BRIEF:
Retype each entry. Leave every word as it is.

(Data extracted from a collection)
↓↓↓
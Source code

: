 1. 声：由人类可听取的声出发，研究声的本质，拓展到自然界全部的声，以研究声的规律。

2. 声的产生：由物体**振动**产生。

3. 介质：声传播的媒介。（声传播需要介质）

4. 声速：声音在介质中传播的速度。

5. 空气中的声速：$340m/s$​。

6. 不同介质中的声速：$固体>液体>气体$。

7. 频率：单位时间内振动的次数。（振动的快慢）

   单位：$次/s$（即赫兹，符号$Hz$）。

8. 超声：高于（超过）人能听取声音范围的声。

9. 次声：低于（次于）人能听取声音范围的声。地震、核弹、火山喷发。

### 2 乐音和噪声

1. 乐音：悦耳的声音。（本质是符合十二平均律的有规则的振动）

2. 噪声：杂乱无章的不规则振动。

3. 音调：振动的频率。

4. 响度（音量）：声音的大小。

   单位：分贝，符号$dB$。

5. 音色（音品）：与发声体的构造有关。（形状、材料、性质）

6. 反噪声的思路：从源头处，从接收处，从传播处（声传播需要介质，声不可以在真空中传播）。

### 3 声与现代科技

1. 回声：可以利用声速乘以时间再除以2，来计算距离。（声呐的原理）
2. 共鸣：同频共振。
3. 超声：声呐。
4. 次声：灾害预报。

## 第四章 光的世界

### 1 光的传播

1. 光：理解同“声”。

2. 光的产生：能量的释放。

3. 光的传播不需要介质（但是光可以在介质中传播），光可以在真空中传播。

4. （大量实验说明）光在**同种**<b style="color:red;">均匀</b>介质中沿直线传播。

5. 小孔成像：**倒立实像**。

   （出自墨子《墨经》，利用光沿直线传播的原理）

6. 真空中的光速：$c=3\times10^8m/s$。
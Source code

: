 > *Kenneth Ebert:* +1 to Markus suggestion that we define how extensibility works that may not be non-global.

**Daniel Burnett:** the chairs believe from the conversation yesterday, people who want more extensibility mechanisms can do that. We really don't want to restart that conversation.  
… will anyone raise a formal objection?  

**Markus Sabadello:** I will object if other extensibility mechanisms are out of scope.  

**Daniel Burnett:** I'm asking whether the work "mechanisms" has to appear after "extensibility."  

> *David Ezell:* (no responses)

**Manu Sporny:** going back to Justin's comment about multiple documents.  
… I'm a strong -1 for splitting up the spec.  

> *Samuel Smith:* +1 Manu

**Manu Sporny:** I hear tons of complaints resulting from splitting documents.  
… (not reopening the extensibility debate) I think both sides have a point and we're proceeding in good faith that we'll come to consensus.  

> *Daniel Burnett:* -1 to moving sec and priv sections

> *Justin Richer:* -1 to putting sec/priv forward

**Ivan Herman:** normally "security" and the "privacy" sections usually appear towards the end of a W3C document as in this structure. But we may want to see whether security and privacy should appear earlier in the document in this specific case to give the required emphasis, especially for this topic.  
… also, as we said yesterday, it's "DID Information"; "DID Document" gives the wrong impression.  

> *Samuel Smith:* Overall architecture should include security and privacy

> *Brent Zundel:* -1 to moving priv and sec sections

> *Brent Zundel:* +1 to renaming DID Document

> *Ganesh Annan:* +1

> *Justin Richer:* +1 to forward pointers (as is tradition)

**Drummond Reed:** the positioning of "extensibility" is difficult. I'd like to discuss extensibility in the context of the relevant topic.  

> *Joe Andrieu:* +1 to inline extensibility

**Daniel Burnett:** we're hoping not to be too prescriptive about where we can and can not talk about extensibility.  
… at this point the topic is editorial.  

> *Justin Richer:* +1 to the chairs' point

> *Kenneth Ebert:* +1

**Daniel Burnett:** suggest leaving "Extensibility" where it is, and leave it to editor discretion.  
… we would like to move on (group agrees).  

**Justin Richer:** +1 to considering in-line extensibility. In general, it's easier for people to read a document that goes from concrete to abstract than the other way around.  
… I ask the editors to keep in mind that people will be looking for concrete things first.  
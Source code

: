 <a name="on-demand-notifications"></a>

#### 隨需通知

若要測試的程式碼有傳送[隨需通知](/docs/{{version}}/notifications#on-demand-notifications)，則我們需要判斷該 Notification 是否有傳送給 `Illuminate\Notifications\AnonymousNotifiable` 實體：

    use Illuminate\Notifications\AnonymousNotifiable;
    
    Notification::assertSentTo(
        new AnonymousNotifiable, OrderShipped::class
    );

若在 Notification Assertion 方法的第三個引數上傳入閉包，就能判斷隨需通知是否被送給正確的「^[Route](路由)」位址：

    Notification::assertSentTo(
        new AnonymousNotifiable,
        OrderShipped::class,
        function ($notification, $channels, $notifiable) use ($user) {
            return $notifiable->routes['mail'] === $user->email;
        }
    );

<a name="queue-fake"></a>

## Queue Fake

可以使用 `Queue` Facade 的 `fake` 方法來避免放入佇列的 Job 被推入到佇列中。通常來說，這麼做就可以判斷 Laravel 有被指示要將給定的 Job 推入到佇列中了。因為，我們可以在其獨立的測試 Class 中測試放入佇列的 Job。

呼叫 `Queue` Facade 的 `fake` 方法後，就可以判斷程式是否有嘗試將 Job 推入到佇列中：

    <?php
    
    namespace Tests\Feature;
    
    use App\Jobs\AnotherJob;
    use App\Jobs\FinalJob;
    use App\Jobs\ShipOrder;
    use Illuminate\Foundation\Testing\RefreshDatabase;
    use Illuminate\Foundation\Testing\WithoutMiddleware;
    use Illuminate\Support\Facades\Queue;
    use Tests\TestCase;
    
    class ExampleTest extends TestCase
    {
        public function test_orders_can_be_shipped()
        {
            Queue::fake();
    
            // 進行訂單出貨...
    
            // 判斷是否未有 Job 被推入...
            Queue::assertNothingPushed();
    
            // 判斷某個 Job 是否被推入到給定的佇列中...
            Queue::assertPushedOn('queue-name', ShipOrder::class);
↑↑↑
EXERCISE RESPONSE:
Source code

: 1. 声：由人类可听取的声出发，研究声的本质，拓展到自然界全部的声，以研究声的规律。

2. 声的产生：由物体**振动**产生。

3. 介质：声传播的媒介。（声传播需要介质）

4. 声速：声音在介质中传播的速度。

5. 空气中的声速：$340m/s$​。

6. 不同介质中的声速：$固体>液体>气体$。

7. 频率：单位时间内振动的次数。（振动的快慢）

   单位：$次/s$（即赫兹，符号$Hz$）。

8. 超声：高于（超过）人能听取声音范围的声。

9. 次声：低于（次于）人能听取声音范围的声。地震、核弹、火山喷发。

### 2 乐音和噪声

1. 乐音：悦耳的声音。（本质是符合十二平均律的有规则的振动）

2. 噪声：杂乱无章的不规则振动。

3. 音调：振动的频率。

4. 响度（音量）：声音的大小。

   单位：分贝，符号$dB$。

5. 音色（音品）：与发声体的构造有关。（形状、材料、性质）

6. 反噪声的思路：从源头处，从接收处，从传播处（声传播需要介质，声不可以在真空中传播）。

### 3 声与现代科技

1. 回声：可以利用声速乘以时间再除以2，来计算距离。（声呐的原理）
2. 共鸣：同频共振。
3. 超声：声呐。
4. 次声：灾害预报。

## 第四章 光的世界

### 1 光的传播

1. 光：理解同“声”。

2. 光的产生：能量的释放。

3. 光的传播不需要介质（但是光可以在介质中传播），光可以在真空中传播。

4. （大量实验说明）光在**同种**<b style="color:red;">均匀</b>介质中沿直线传播。

5. 小孔成像：**倒立实像**。

   （出自墨子《墨经》，利用光沿直线传播的原理）

6. 真空中的光速：$c=3\times10^8m/s$。
Source code

: > *Kenneth Ebert:* +1 to Markus suggestion that we define how extensibility works that may not be non-global.

**Daniel Burnett:** the chairs believe from the conversation yesterday, people who want more extensibility mechanisms can do that. We really don't want to restart that conversation.  
… will anyone raise a formal objection?  

**Markus Sabadello:** I will object if other extensibility mechanisms are out of scope.  

**Daniel Burnett:** I'm asking whether the work "mechanisms" has to appear after "extensibility."  

> *David Ezell:* (no responses)

**Manu Sporny:** going back to Justin's comment about multiple documents.  
… I'm a strong -1 for splitting up the spec.  

> *Samuel Smith:* +1 Manu

**Manu Sporny:** I hear tons of complaints resulting from splitting documents.  
… (not reopening the extensibility debate) I think both sides have a point and we're proceeding in good faith that we'll come to consensus.  

> *Daniel Burnett:* -1 to moving sec and priv sections

> *Justin Richer:* -1 to putting sec/priv forward

**Ivan Herman:** normally "security" and the "privacy" sections usually appear towards the end of a W3C document as in this structure. But we may want to see whether security and privacy should appear earlier in the document in this specific case to give the required emphasis, especially for this topic.  
… also, as we said yesterday, it's "DID Information"; "DID Document" gives the wrong impression.  

> *Samuel Smith:* Overall architecture should include security and privacy

> *Brent Zundel:* -1 to moving priv and sec sections

> *Brent Zundel:* +1 to renaming DID Document

> *Ganesh Annan:* +1

> *Justin Richer:* +1 to forward pointers (as is tradition)

**Drummond Reed:** the positioning of "extensibility" is difficult. I'd like to discuss extensibility in the context of the relevant topic.  

> *Joe Andrieu:* +1 to inline extensibility

**Daniel Burnett:** we're hoping not to be too prescriptive about where we can and can not talk about extensibility.  
… at this point the topic is editorial.  

> *Justin Richer:* +1 to the chairs' point

> *Kenneth Ebert:* +1

**Daniel Burnett:** suggest leaving "Extensibility" where it is, and leave it to editor discretion.  
… we would like to move on (group agrees).  

**Justin Richer:** +1 to considering in-line extensibility. In general, it's easier for people to read a document that goes from concrete to abstract than the other way around.  
… I ask the editors to keep in mind that people will be looking for concrete things first.  
Source code

: <a name="on-demand-notifications"></a>

#### 隨需通知

若要測試的程式碼有傳送[隨需通知](/docs/{{version}}/notifications#on-demand-notifications)，則我們需要判斷該 Notification 是否有傳送給 `Illuminate\Notifications\AnonymousNotifiable` 實體：

    use Illuminate\Notifications\AnonymousNotifiable;
    
    Notification::assertSentTo(
        new AnonymousNotifiable, OrderShipped::class
    );

若在 Notification Assertion 方法的第三個引數上傳入閉包，就能判斷隨需通知是否被送給正確的「^[Route](路由)」位址：

    Notification::assertSentTo(
        new AnonymousNotifiable,
        OrderShipped::class,
        function ($notification, $channels, $notifiable) use ($user) {
            return $notifiable->routes['mail'] === $user->email;
        }
    );

<a name="queue-fake"></a>

## Queue Fake

可以使用 `Queue` Facade 的 `fake` 方法來避免放入佇列的 Job 被推入到佇列中。通常來說，這麼做就可以判斷 Laravel 有被指示要將給定的 Job 推入到佇列中了。因為，我們可以在其獨立的測試 Class 中測試放入佇列的 Job。

呼叫 `Queue` Facade 的 `fake` 方法後，就可以判斷程式是否有嘗試將 Job 推入到佇列中：

    <?php
    
    namespace Tests\Feature;
    
    use App\Jobs\AnotherJob;
    use App\Jobs\FinalJob;
    use App\Jobs\ShipOrder;
    use Illuminate\Foundation\Testing\RefreshDatabase;
    use Illuminate\Foundation\Testing\WithoutMiddleware;
    use Illuminate\Support\Facades\Queue;
    use Tests\TestCase;
    
    class ExampleTest extends TestCase
    {
        public function test_orders_can_be_shipped()
        {
            Queue::fake();
    
            // 進行訂單出貨...
    
            // 判斷是否未有 Job 被推入...
            Queue::assertNothingPushed();
    
            // 判斷某個 Job 是否被推入到給定的佇列中...
            Queue::assertPushedOn('queue-name', ShipOrder::class);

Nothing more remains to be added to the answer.